_RECORDS SUPPLIED_:
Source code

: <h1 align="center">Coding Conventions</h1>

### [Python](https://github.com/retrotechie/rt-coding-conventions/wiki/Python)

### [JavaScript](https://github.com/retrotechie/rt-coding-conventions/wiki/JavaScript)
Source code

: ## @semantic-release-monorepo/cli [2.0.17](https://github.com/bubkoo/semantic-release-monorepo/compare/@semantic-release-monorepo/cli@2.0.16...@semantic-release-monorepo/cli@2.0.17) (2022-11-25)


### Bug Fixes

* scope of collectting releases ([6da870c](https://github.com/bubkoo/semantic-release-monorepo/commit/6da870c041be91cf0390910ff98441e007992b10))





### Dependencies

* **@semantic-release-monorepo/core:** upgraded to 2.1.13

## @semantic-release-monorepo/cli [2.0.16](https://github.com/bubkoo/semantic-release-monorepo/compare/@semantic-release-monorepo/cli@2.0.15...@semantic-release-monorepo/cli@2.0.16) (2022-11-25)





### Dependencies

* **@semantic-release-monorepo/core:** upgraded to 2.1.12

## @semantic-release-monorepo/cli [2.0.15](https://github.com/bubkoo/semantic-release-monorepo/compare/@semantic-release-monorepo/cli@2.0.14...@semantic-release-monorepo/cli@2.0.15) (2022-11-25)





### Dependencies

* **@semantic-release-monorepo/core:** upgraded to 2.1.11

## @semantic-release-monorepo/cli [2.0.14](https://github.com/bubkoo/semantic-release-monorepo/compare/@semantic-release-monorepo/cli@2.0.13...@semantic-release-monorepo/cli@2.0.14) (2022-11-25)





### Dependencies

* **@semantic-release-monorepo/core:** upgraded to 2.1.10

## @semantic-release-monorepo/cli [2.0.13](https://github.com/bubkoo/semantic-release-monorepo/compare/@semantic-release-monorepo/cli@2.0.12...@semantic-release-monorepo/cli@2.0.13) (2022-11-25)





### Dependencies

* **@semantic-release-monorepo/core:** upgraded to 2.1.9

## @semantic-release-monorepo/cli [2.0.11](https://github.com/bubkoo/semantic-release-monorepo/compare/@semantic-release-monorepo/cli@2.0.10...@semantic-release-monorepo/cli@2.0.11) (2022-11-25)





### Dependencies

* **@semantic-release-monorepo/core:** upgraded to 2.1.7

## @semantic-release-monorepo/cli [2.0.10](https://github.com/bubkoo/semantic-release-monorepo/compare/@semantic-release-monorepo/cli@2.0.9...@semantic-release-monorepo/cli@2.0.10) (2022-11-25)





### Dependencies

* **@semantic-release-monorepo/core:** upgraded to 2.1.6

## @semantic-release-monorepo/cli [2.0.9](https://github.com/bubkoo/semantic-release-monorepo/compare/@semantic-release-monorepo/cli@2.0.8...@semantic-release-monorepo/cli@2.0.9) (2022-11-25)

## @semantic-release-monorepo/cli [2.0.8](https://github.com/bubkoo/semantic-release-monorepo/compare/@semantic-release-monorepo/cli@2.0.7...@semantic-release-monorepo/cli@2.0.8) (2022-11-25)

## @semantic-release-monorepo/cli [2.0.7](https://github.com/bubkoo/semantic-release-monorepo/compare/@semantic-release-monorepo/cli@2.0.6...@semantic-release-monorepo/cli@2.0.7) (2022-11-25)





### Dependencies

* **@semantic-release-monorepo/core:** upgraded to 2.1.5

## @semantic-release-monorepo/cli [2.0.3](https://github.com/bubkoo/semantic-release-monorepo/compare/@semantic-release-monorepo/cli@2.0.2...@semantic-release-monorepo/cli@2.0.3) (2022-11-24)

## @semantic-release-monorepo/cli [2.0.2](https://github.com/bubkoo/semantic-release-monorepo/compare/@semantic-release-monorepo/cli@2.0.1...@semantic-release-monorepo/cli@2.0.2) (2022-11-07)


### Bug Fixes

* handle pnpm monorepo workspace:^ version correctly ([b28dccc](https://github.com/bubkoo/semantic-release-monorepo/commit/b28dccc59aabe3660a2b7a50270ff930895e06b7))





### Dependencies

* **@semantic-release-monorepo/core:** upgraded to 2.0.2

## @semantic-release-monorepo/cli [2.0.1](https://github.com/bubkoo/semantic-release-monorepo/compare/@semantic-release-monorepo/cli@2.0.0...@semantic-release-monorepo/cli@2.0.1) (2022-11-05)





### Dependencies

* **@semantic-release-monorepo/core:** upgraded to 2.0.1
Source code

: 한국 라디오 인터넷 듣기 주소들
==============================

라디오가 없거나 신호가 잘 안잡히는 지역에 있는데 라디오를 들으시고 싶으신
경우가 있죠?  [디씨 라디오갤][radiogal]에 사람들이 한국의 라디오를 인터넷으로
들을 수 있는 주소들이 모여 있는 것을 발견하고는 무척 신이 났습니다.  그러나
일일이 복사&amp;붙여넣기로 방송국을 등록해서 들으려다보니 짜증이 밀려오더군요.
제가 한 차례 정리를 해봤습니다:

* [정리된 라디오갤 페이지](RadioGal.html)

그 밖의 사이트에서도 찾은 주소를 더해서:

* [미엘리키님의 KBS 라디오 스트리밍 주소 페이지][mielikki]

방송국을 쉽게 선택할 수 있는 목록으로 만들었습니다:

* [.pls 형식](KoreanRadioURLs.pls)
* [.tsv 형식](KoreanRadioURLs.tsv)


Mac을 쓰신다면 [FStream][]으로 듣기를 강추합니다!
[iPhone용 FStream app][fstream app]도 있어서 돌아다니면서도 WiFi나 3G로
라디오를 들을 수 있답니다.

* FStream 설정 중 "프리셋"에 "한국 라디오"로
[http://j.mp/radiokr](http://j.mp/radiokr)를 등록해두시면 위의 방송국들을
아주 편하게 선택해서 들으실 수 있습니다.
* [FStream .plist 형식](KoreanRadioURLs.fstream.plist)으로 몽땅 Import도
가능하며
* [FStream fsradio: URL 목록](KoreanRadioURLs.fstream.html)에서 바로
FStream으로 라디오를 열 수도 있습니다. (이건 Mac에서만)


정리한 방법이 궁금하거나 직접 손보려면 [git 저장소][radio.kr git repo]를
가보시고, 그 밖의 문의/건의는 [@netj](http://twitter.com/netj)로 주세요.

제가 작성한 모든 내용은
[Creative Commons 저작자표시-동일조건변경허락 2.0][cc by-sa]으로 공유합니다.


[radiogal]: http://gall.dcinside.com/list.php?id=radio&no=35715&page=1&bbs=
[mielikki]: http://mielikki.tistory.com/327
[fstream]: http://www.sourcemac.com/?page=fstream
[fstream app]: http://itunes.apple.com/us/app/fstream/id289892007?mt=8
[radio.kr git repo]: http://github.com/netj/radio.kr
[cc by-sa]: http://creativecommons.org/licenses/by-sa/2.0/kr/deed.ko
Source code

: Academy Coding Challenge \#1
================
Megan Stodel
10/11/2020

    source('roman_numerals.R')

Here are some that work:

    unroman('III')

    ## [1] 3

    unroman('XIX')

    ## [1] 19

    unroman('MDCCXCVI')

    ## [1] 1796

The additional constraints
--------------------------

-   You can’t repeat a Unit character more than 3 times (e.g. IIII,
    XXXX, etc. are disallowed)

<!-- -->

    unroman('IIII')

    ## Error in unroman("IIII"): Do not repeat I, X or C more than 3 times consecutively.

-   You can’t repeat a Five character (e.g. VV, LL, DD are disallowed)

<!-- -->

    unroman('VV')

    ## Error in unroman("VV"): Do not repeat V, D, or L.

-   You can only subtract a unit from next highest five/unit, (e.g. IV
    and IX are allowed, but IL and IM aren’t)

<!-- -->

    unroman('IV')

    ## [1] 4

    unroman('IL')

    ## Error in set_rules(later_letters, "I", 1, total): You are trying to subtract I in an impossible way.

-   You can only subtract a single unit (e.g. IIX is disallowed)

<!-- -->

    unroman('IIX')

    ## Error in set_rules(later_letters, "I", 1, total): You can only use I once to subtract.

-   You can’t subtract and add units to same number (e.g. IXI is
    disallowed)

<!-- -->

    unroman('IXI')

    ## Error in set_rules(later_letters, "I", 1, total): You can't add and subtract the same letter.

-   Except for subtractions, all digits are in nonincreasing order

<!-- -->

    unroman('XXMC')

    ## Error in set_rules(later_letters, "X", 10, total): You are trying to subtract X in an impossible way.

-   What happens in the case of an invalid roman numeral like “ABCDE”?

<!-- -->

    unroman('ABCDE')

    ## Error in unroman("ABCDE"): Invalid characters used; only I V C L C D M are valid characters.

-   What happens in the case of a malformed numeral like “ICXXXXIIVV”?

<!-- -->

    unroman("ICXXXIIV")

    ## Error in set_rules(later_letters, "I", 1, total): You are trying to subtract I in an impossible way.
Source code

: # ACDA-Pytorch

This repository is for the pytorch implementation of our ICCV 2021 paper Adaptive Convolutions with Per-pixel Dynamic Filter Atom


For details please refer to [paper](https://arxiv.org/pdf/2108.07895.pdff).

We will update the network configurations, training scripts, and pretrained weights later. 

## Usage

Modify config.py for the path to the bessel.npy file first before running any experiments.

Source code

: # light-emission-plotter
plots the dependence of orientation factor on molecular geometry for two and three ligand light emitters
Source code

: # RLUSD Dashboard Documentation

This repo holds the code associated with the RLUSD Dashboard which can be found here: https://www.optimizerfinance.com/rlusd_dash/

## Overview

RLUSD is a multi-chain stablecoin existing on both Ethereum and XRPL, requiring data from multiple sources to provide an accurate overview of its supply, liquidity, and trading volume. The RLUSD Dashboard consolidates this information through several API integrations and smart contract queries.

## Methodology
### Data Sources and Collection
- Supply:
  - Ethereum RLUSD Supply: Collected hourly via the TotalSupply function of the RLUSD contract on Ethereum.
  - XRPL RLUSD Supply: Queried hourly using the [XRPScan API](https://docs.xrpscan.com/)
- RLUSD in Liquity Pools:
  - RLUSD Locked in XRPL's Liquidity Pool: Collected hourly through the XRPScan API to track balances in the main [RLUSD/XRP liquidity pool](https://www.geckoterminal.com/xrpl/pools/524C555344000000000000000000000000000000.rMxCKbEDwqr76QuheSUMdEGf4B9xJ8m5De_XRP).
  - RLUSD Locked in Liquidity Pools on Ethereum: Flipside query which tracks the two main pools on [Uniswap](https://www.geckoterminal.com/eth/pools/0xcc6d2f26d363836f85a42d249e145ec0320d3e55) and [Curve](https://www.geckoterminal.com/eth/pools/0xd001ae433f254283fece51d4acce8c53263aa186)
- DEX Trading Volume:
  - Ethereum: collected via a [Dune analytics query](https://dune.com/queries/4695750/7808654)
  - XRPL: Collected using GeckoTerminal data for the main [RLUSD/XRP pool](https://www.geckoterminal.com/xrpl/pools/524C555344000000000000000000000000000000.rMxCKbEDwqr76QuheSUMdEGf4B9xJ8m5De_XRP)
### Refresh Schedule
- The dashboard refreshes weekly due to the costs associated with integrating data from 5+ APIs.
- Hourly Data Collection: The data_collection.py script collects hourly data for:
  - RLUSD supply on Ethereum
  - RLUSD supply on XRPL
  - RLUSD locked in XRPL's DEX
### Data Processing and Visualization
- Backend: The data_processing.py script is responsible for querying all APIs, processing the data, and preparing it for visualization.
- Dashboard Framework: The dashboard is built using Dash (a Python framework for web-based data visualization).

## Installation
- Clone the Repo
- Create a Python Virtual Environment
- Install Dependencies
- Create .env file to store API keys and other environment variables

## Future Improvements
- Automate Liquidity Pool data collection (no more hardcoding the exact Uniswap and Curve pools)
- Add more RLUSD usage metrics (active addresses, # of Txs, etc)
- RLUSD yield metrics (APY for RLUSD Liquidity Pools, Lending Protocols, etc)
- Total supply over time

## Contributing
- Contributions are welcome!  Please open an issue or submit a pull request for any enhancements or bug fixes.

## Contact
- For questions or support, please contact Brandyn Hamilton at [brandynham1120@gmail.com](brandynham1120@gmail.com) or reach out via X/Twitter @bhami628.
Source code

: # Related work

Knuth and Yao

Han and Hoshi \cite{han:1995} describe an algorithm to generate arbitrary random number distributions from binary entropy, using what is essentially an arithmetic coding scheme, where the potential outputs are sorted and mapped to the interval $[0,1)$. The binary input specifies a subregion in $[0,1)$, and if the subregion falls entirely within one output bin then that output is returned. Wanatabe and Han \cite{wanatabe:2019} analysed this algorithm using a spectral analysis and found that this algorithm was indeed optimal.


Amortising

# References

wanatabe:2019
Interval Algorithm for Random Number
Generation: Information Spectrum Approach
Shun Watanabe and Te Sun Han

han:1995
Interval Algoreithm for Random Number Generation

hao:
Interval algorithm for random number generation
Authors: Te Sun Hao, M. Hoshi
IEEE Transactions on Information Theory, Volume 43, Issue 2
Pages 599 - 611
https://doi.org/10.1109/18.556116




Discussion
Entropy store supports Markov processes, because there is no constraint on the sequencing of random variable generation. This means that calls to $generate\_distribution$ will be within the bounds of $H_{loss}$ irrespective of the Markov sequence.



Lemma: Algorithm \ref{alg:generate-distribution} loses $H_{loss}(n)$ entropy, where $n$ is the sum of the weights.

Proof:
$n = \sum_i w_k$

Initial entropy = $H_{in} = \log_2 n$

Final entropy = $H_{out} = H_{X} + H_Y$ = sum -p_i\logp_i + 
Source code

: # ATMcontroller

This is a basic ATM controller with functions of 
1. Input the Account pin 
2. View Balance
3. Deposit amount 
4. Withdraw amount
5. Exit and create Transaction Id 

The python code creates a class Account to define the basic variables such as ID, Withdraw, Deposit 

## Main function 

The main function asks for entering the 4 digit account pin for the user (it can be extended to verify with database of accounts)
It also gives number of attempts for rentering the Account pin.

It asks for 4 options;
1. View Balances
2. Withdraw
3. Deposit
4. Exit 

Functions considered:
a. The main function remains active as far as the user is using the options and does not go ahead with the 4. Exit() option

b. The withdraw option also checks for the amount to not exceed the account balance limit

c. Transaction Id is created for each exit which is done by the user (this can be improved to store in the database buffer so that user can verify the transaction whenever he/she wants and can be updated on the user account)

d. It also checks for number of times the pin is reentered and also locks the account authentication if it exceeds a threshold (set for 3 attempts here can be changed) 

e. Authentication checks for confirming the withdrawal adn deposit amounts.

_WHAT TO PRODUCE_:
One stretch of the lines above is wanted, from the line that contains "# Related work" through the line that contains "Generation: Information Spectrum Approach". Output it exactly.

_WRITTEN RESPONSE_:
: # Related work

Knuth and Yao

Han and Hoshi \cite{han:1995} describe an algorithm to generate arbitrary random number distributions from binary entropy, using what is essentially an arithmetic coding scheme, where the potential outputs are sorted and mapped to the interval $[0,1)$. The binary input specifies a subregion in $[0,1)$, and if the subregion falls entirely within one output bin then that output is returned. Wanatabe and Han \cite{wanatabe:2019} analysed this algorithm using a spectral analysis and found that this algorithm was indeed optimal.


Amortising

# References

wanatabe:2019
Interval Algorithm for Random Number
Generation: Information Spectrum Approach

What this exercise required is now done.